_Task details_
The records below need to come back exactly as they are, pictures omitted.

_Source records_

----------

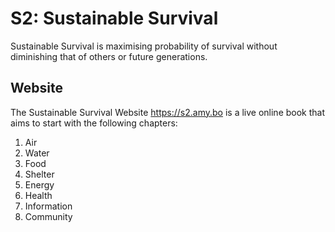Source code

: # S2: Sustainable Survival

Sustainable Survival is maximising probability of survival without diminishing that of others or future generations.  

## Website

The Sustainable Survival Website <https://s2.amy.bo> is a live online book that aims to start with the following chapters:

1. Air
2. Water
3. Food
4. Shelter
5. Energy
6. Health
7. Information
8. Community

----------

_Task output_
Source code

: # S2: Sustainable Survival

Sustainable Survival is maximising probability of survival without diminishing that of others or future generations.  

## Website

The Sustainable Survival Website <https://s2.amy.bo> is a live online book that aims to start with the following chapters:

1. Air
2. Water
3. Food
4. Shelter
5. Energy
6. Health
7. Information
8. Community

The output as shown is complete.